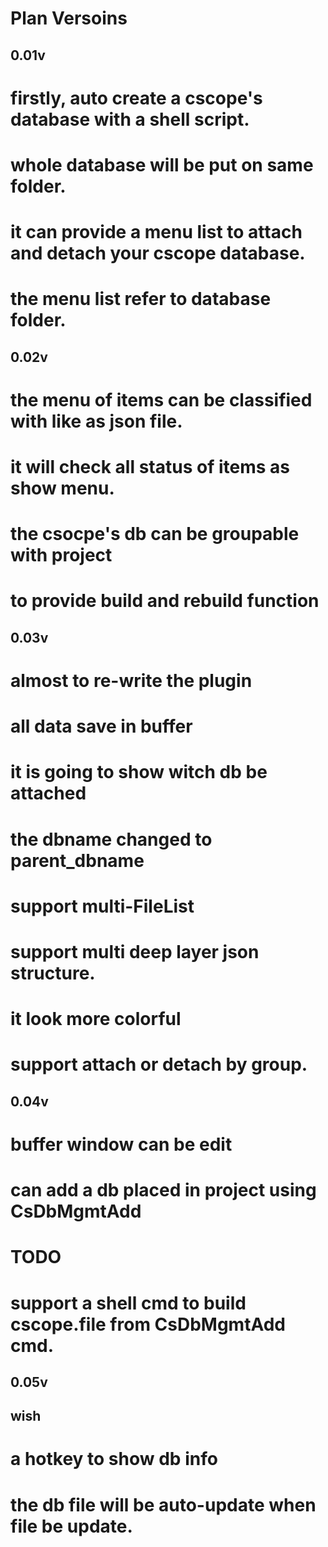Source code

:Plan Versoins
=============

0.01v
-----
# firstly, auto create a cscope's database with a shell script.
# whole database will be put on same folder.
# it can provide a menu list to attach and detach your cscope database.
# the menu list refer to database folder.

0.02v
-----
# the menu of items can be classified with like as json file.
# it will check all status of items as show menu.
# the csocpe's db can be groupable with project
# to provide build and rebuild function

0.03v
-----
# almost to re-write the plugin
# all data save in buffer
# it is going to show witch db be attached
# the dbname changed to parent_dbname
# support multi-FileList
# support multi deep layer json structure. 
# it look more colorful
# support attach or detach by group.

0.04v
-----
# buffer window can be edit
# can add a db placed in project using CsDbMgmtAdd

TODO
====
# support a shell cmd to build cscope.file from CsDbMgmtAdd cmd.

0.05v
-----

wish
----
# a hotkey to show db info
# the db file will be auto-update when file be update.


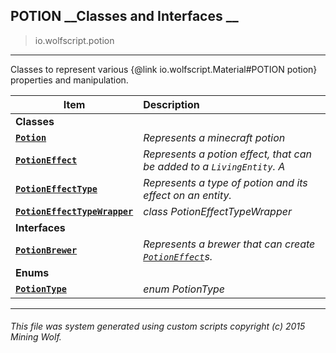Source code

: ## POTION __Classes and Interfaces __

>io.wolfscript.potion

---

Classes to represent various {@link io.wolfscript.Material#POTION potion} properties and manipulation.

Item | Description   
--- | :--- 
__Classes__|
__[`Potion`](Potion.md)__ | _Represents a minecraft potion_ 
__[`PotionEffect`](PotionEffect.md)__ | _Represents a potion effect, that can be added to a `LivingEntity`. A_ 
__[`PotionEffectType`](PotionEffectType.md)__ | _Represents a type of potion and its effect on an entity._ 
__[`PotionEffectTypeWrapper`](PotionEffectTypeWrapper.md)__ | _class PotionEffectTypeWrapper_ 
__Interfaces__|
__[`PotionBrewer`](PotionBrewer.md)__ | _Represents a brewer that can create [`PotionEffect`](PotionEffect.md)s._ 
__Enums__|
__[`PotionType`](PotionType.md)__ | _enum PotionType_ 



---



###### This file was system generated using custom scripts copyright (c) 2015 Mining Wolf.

--

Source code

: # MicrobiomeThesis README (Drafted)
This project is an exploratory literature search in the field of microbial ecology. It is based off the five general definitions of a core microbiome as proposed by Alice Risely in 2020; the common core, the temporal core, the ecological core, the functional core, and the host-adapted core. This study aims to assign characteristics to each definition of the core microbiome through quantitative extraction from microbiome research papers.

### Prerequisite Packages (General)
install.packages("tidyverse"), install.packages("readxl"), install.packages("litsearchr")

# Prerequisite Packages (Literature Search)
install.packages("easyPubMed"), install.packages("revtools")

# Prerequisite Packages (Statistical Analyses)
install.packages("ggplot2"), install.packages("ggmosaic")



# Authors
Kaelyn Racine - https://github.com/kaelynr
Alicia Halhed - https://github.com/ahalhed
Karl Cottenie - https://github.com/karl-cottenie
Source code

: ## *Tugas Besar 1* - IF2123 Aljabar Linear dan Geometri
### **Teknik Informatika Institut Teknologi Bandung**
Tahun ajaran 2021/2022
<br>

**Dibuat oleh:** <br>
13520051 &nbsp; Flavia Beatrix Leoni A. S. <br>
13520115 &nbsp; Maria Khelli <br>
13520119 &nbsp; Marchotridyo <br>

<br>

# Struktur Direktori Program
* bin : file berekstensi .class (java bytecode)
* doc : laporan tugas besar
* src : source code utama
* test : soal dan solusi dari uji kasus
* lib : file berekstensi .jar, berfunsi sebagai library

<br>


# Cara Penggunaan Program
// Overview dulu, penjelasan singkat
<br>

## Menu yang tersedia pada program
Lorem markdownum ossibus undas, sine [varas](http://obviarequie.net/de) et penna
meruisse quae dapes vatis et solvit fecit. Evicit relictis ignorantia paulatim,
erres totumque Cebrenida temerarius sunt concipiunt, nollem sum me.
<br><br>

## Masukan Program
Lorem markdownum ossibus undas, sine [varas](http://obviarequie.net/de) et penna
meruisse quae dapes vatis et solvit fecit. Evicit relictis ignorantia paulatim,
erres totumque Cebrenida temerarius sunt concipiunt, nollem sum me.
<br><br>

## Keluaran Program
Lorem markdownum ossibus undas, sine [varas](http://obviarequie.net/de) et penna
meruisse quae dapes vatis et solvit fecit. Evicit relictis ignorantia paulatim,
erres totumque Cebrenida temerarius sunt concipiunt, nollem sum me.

• [WHAT YOU HAVE TO DO] Among the lines above, list those that contain the word "database".

• [TASK RESULT]
# firstly, auto create a cscope's database with a shell script.
# whole database will be put on same folder.
# it can provide a menu list to attach and detach your cscope database.
# the menu list refer to database folder.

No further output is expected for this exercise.